%%

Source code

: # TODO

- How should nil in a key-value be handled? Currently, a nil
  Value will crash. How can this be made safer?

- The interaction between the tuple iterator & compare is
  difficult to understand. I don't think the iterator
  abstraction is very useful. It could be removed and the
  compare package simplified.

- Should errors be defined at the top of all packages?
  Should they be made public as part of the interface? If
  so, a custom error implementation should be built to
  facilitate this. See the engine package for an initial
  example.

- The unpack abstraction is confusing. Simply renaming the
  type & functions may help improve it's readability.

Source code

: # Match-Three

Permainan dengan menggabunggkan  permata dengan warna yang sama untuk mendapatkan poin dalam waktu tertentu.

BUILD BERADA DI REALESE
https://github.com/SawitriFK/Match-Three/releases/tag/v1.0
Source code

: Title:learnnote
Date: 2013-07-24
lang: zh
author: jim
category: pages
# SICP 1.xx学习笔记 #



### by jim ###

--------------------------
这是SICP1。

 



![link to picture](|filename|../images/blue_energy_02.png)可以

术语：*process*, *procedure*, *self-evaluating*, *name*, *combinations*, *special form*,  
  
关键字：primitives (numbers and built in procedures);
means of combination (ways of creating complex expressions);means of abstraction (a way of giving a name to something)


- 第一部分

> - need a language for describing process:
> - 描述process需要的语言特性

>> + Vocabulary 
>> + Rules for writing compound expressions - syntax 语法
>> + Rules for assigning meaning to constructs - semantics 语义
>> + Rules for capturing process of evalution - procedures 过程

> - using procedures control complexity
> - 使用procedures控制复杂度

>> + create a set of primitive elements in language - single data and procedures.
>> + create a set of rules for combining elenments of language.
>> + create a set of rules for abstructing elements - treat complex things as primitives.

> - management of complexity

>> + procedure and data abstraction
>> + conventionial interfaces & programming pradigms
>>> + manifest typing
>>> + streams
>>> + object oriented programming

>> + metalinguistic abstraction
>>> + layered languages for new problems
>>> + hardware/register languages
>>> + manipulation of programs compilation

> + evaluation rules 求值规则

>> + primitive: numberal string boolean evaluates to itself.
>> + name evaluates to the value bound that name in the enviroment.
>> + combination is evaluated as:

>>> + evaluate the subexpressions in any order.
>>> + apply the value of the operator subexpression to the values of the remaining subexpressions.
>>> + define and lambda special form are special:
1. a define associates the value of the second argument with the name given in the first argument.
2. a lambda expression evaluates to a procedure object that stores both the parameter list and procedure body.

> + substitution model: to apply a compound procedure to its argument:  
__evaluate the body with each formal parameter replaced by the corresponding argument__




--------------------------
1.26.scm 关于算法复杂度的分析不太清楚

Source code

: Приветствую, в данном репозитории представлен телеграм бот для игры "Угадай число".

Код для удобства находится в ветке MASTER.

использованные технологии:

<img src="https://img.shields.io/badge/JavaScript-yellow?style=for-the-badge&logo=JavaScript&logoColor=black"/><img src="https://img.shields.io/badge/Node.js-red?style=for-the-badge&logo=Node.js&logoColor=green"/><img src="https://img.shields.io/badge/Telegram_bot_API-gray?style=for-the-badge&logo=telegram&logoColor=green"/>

%%
%%

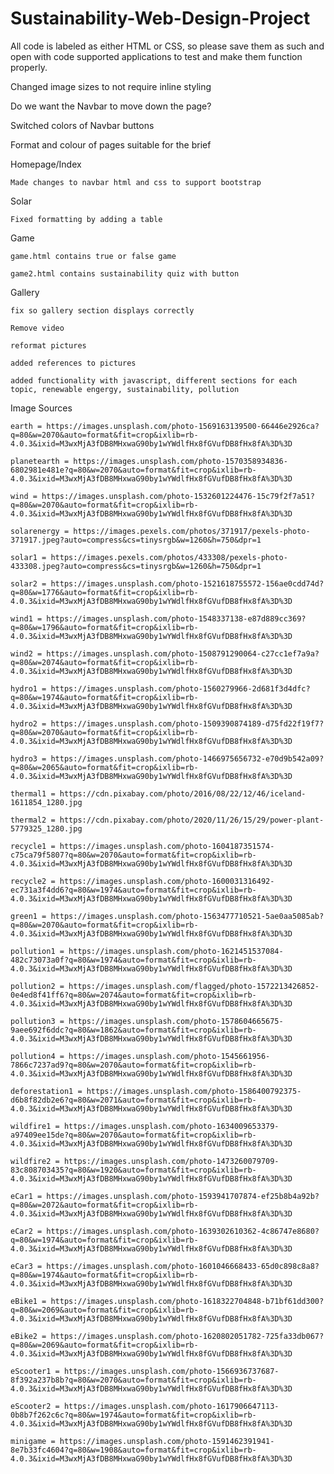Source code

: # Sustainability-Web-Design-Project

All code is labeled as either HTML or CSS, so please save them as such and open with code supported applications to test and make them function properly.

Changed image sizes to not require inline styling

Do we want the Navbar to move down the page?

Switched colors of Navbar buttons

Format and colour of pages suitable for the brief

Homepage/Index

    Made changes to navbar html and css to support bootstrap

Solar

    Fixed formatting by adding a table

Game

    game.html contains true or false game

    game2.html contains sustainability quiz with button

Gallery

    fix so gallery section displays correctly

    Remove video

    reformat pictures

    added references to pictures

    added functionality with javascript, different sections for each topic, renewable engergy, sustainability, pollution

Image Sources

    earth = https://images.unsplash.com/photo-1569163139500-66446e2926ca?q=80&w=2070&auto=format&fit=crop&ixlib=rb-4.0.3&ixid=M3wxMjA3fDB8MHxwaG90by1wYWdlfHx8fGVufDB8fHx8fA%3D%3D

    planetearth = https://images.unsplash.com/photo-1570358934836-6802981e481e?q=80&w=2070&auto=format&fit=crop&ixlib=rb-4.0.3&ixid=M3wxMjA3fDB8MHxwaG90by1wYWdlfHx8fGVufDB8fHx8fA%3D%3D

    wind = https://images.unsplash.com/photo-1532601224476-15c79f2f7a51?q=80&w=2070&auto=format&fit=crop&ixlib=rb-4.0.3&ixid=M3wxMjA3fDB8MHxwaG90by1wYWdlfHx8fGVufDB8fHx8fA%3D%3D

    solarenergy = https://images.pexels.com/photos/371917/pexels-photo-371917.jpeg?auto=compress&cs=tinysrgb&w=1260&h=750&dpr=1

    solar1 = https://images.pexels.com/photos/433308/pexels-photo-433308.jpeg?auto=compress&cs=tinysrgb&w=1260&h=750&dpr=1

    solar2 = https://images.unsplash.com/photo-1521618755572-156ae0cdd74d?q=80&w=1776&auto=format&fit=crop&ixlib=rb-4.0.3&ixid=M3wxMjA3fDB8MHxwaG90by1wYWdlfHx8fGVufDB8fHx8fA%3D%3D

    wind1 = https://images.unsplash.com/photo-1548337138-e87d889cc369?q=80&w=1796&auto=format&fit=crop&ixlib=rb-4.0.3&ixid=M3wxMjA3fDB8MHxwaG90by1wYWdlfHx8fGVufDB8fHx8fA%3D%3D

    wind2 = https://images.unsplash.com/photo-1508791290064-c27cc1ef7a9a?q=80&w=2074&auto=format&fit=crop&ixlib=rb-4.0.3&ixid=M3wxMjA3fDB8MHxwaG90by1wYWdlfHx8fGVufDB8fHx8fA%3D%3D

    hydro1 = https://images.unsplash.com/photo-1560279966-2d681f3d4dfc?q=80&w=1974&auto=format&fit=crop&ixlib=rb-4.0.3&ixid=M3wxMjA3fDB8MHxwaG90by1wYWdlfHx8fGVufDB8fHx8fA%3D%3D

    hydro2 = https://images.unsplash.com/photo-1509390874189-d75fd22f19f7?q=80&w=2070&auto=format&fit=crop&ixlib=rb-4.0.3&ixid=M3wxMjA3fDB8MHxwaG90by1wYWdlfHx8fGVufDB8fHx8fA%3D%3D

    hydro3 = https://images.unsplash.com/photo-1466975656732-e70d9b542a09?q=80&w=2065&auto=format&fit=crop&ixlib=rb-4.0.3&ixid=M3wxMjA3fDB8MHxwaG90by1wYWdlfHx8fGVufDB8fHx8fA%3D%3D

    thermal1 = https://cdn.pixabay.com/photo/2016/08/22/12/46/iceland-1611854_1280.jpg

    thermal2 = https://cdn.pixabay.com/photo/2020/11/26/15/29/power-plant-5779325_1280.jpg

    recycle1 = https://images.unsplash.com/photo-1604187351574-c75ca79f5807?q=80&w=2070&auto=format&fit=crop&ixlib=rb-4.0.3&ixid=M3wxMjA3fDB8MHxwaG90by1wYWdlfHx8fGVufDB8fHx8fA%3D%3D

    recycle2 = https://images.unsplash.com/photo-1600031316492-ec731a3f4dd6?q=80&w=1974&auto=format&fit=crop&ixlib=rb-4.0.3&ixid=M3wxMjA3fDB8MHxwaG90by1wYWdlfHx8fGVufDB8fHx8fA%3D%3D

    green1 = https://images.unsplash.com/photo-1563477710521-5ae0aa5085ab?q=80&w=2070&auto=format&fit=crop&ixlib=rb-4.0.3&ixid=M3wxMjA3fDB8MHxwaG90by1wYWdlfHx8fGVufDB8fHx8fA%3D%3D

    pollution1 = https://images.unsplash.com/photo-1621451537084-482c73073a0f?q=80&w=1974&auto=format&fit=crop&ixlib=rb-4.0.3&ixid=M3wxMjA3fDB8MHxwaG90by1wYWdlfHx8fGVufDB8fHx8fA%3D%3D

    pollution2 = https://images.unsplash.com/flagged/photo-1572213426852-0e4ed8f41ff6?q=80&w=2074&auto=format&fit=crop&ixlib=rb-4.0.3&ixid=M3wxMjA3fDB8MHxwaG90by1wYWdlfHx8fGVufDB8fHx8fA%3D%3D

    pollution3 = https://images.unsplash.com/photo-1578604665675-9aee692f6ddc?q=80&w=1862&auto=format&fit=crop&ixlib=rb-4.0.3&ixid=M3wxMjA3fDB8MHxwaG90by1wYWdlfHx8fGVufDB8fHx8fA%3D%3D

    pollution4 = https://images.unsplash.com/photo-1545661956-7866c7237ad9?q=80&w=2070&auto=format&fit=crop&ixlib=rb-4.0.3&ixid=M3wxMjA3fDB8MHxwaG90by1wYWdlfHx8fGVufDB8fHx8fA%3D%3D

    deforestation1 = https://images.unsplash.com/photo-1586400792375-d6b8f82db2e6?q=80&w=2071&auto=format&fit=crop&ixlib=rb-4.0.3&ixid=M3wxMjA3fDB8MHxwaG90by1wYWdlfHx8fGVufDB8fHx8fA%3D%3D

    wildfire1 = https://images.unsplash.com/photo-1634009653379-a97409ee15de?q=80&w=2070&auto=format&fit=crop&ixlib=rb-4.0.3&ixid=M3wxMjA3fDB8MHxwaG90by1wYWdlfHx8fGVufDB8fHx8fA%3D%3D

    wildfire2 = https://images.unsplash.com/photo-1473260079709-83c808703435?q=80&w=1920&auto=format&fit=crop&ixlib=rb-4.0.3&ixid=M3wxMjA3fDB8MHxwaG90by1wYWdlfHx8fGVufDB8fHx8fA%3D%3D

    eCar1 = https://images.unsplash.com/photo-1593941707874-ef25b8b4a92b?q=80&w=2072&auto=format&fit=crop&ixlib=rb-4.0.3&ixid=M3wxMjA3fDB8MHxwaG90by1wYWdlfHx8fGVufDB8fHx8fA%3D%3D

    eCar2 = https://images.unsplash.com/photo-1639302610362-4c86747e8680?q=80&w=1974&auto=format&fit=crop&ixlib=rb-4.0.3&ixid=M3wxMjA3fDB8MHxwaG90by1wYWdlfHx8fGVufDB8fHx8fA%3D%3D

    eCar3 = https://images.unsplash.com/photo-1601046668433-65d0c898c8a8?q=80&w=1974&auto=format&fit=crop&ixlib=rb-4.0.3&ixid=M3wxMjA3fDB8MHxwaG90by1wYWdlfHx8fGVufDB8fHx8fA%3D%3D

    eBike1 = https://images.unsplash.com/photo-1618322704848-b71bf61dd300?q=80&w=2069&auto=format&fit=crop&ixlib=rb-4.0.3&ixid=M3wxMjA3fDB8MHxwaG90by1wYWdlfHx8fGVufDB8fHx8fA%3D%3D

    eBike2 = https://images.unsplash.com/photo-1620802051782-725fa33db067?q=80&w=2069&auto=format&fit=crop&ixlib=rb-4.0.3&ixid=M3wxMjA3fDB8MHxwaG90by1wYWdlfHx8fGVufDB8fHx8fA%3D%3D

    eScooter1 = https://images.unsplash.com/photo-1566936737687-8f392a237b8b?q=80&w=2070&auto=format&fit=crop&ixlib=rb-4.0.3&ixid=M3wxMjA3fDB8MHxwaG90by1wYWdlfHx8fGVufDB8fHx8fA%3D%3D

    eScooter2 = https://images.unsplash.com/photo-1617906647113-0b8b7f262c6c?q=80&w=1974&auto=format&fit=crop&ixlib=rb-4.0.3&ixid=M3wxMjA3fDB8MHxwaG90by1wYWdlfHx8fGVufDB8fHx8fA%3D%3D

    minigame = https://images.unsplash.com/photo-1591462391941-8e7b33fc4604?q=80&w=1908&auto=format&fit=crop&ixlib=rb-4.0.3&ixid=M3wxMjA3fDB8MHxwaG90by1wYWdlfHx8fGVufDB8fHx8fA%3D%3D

%%
%%

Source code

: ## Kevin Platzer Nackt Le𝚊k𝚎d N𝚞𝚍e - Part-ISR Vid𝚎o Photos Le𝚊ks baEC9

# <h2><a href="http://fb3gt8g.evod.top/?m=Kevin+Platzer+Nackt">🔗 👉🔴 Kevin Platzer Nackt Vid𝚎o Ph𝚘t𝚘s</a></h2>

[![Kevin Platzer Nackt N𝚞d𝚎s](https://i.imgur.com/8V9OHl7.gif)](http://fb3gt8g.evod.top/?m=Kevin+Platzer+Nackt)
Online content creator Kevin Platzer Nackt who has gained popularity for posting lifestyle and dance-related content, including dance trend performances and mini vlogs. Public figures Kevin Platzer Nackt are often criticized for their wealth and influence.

%%

* [WHAT YOU NEED TO DO] Your answer should be a single number: how many lines of the material contain "parameter".

* [YOUR RESPONSE] 2